This analysis builds on previous KFF work by using Medicaid claims data, administrative data on Medicaid enrollees’ health care utilization, for 2016-2019 to explore how prescriptions for opioids used to treat pain and those used to treat OUD or rapidly reverse overdose changed across states and enrollee demographic groups over time leading up to the COVID-19 pandemic. A full description of the data and methods can be found in the Methods section. Key findings include the following:

  • Opioid prescriptions declined overall from 2016 to 2019, driven by a 44% decline in the number of prescriptions for opioids used to treat pain. At the same time, prescriptions for medications used to treat OUD or rapidly reverse opioid overdose doubled, driven by an increase in buprenorphine prescriptions.
  • The share of enrollees receiving at least one opioid prescription for pain declined from 11.3% in 2016 to 7.2% in 2019, which drove the overall declines in utilization of opioids to treat pain. The magnitude of declines varied by state, eligibility group, and race/ethnicity.
  • The share of enrollees receiving at least one medication used to treat OUD or reverse opioid overdose doubled from 2016 to 2019. Compared to Black and Hispanic enrollees, White enrollees were more likely to receive at least one treatment prescription and saw the largest increase their share over the period, suggesting racial disparities in access to prescription medication to treat OUD or reverse overdose.

Background

The opioid overdose epidemic began in the late 1990s with the increased prescribing of opioids to treat pain. Then, the epidemic shifted in 2010 with sharp increases in deaths due to heroin overdose, and, since 2013, synthetic opioid-involved deaths, including deaths involving illicitly manufactured fentanyl, have increased rapidly, far surpassing deaths involving commonly prescribed opioids and heroin. Opioid overdose death rates continue to rise, increasing by 38% from 2019 to 2020, and the recent rise in deaths associated with drug overdoses has disproportionately affected people of color. Prescription opioids were still involved in 24% of all opioid overdose deaths in 2020, though this share has declined sharply since 2007 when prescription opioids were involved in 78% of all opioid overdose deaths.

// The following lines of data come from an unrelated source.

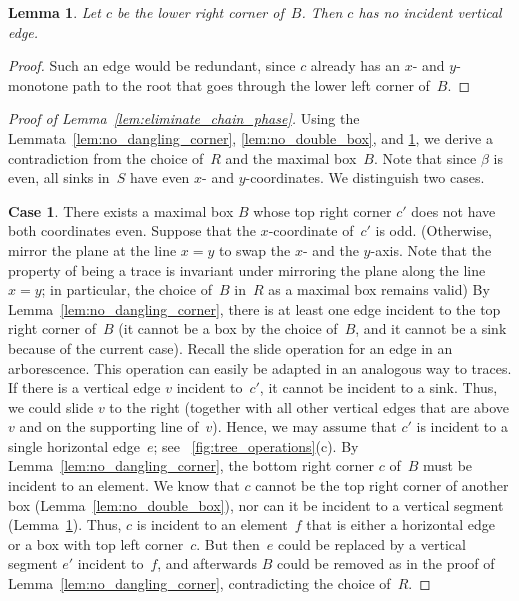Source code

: \documentclass[a4paper,11pt]{article}
\newtheorem{lemma}[theorem]{Lemma}
\newcommand{\qedopt}{}
\begin{document}
\begin{lemma}\label{lem:no_vertical_edge}
Let $c$ be the lower right corner of~$B$.
Then $c$ has no incident vertical edge.
\end{lemma}
\begin{proof}
Such an edge would be redundant, since $c$ already has an $x$- and $y$-monotone path to the root that goes through the lower left corner of~$B$.
\qedopt
\end{proof}

\begin{proof}[Proof of Lemma~\ref{lem:eliminate_chain_phase}]
Using the Lemmata~\ref{lem:no_dangling_corner}, \ref{lem:no_double_box}, and \ref{lem:no_vertical_edge}, we derive a contradiction from the choice of~$R$ and the maximal box~$B$.
Note that since $\beta$ is even, all sinks in~$S$ have even $x$- and $y$-coordinates.
We distinguish two cases.

\noindent\textbf{Case 1}.
There exists a maximal box $B$ whose top right corner $c'$ does 
not have both coordinates even.
Suppose that the $x$-coordinate of~$c'$ is odd. (Otherwise, 
mirror the plane at the line $x=y$ to swap the $x$- and the $y$-axis.
Note that the property of being a trace is invariant under mirroring 
the plane along the line $x = y$;
in particular, the choice of~$B$ in~$R$ as a maximal box remains valid)
By Lemma~\ref{lem:no_dangling_corner},
there is at least one edge incident to the top right corner of~$B$ 
(it cannot be a box by the choice of~$B$, and it cannot be a sink 
because of the current case). 
Recall the slide operation for an edge in an arborescence. This operation 
can easily be adapted in an analogous way to traces.
If there is a vertical edge $v$ incident to~$c'$, it cannot be incident
to a sink. Thus, we could slide $v$ 
to the right (together with all other 
vertical edges that are above $v$ and on the supporting line of~$v$).
Hence, we may assume that $c'$ is incident to a single horizontal edge~$e$;
see \figurename~\ref{fig:tree_operations}(c).
By Lemma~\ref{lem:no_dangling_corner}, the bottom right corner $c$ 
of~$B$ must be incident to an element.
We know that $c$ cannot be the top right corner of another box 
(Lemma~\ref{lem:no_double_box}), nor can it be incident to a vertical
segment (Lemma~\ref{lem:no_vertical_edge}). Thus, $c$ is incident to
an element~$f$ that is either a horizontal edge or a box with top left corner~$c$.
But then~$e$ could be replaced by a vertical segment $e'$ incident to~$f$,
and afterwards  $B$ could be removed as in the proof of
Lemma~\ref{lem:no_dangling_corner}, contradicting the choice of~$R$.


\end{proof}
\end{document}
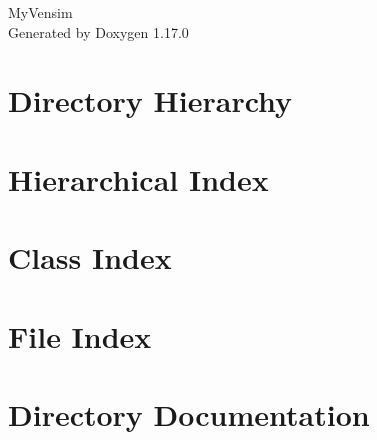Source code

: \documentclass[twoside]{book}
\newcommand{\+}{\discretionary{\mbox{\scriptsize$\hookleftarrow$}}{}{}}
\newcommand{\clearemptydoublepage}{%
    \newpage{\pagestyle{empty}\cleardoublepage}%
  }
\begin{document}
  \raggedbottom
    \hypersetup{pageanchor=false,
                bookmarksnumbered=true,
                pdfencoding=unicode
               }
  \begin{titlepage}
  \vspace*{7cm}
  \begin{center}%
  {\Large My\+Vensim}\\
  \vspace*{1cm}
  {\large Generated by Doxygen 1.17.0}\\
  \end{center}
  \end{titlepage}
  \clearemptydoublepage
  \tableofcontents
  \clearemptydoublepage
  \hypersetup{pageanchor=true}
\chapter{Directory Hierarchy}

\chapter{Hierarchical Index}

\chapter{Class Index}

\chapter{File Index}

\chapter{Directory Documentation}






















\end{document}
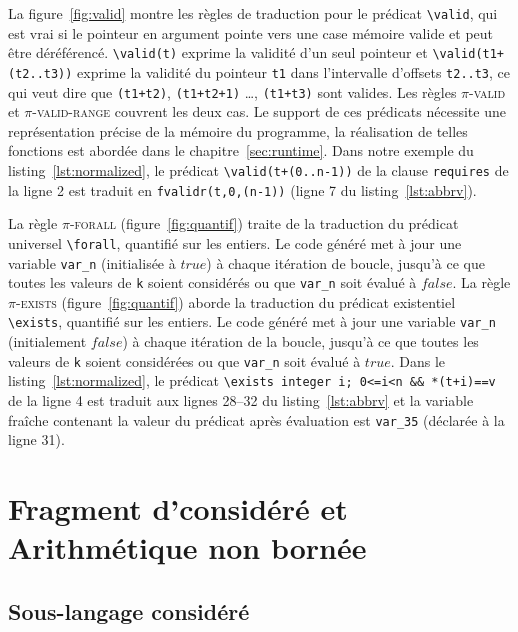 La figure~\ref{fig:valid} montre les règles de traduction pour le prédicat
\lstinline|\valid|, qui est vrai si le pointeur en argument pointe vers une
case mémoire valide et peut être déréférencé.
\lstinline'\valid(t)' exprime la validité d'un seul pointeur et
\lstinline'\valid(t1+(t2..t3))' exprime la validité du pointeur \lstinline't1'
dans l'intervalle d'offsets \lstinline't2..t3', ce qui veut dire que
\lstinline'(t1+t2)', \lstinline'(t1+t2+1)' \dots, \lstinline'(t1+t3)' sont
valides.
Les règles \textsc{$\pi$-valid} et \textsc{$\pi$-valid-range} couvrent les deux
cas.
Le support de ces prédicats nécessite une représentation précise de la mémoire
du programme, la réalisation de telles fonctions est abordée dans le
chapitre~\ref{sec:runtime}.
Dans notre exemple du listing~\ref{lst:normalized}, le prédicat
\lstinline|\valid(t+(0..n-1))| de la clause \lstinline|requires| de la ligne 2
est traduit en \lstinline[style=c]|fvalidr(t,0,(n-1))| (ligne 7 du
listing~\ref{lst:abbrv}).

La règle \textsc{$\pi$-forall} (figure~\ref{fig:quantif}) traite de la
traduction du prédicat universel \lstinline'\forall', quantifié sur les entiers.
Le code généré met à jour une variable \lstinline'var_n' (initialisée à $true$)
à chaque itération de boucle, jusqu'à ce que toutes les valeurs de \lstinline'k'
soient considérés ou que \lstinline'var_n' soit évalué à $false$.
La règle \textsc{$\pi$-exists} (figure~\ref{fig:quantif}) aborde la traduction
du prédicat existentiel \lstinline'\exists', quantifié sur les entiers.
Le code généré met à jour une variable \lstinline'var_n' (initialement $false$)
à chaque itération de la boucle, jusqu'à ce que toutes les valeurs de
\lstinline'k' soient considérées ou que \lstinline'var_n' soit évalué à $true$.
Dans le listing~\ref{lst:normalized}, le prédicat
\lstinline{\exists integer i; 0<=i<n && *(t+i)==v} de la ligne 4 est traduit
aux lignes 28--32 du listing~\ref{lst:abbrv} et la variable fraîche contenant la
valeur du prédicat après évaluation est \lstinline|var_35| (déclarée à la
ligne 31).



\section{Fragment d'\eacsl considéré et Arithmétique non bornée}
\label{sec:details}
\subsection{Sous-langage considéré}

The opioid epidemic was declared a nationwide public health emergency on October 26, 2017, and there have been various strategies at the state and national level to address the opioid crisis, including actions to reduce opioid overprescribing and guidelines from the Centers for Disease Control and Prevention (CDC) in 2016. Since then, states have enacted limits on opioid prescriptions for acute pain, including limits on prescription length or daily dosage, requirements for naloxone prescription alongside opioid pain prescriptions, prescription drug monitoring programs (PDMPs), and state policies that enhance PDMPs. In 2018, a KFF survey of state Medicaid programs found all states and DC had implemented at least one opioid-focused pharmacy management policy, with 40 states expecting to implement additional opioid-focused strategies the following year. These interventions have reduced the number of opioid prescriptions in recent years; however some argue the 2016 CDC guidelines, which were voluntary, were too strictly applied or misapplied by providers, making it more difficult for some individuals to access needed pain relief.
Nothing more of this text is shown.